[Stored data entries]
---

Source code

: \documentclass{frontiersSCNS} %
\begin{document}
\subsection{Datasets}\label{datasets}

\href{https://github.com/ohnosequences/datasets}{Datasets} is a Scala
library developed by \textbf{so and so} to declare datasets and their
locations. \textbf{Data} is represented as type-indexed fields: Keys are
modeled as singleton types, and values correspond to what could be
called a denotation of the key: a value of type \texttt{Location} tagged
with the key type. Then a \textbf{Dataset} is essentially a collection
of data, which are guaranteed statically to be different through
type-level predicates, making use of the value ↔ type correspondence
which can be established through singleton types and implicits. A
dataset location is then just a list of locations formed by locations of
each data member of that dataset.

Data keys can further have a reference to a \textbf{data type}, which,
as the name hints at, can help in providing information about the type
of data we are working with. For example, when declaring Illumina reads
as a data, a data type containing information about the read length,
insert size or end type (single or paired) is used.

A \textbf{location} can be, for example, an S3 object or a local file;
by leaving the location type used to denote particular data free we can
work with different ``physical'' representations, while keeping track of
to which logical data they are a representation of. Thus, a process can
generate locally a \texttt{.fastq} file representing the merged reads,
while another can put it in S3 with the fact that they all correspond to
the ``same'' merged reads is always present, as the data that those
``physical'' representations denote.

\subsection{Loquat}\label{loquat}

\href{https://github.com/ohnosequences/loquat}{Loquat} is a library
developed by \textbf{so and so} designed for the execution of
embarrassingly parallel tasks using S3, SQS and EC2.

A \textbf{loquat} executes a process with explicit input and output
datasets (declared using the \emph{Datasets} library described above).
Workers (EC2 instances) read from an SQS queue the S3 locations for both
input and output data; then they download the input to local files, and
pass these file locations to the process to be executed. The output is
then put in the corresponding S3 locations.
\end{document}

---

*Work item*.
Look through the entries for the string "which". Every line that has it belongs in the answer.

*Response below*.
of data, which are guaranteed statically to be different through
which can be established through singleton types and implicits. A
Data keys can further have a reference to a \textbf{data type}, which,
to which logical data they are a representation of. Thus, a process can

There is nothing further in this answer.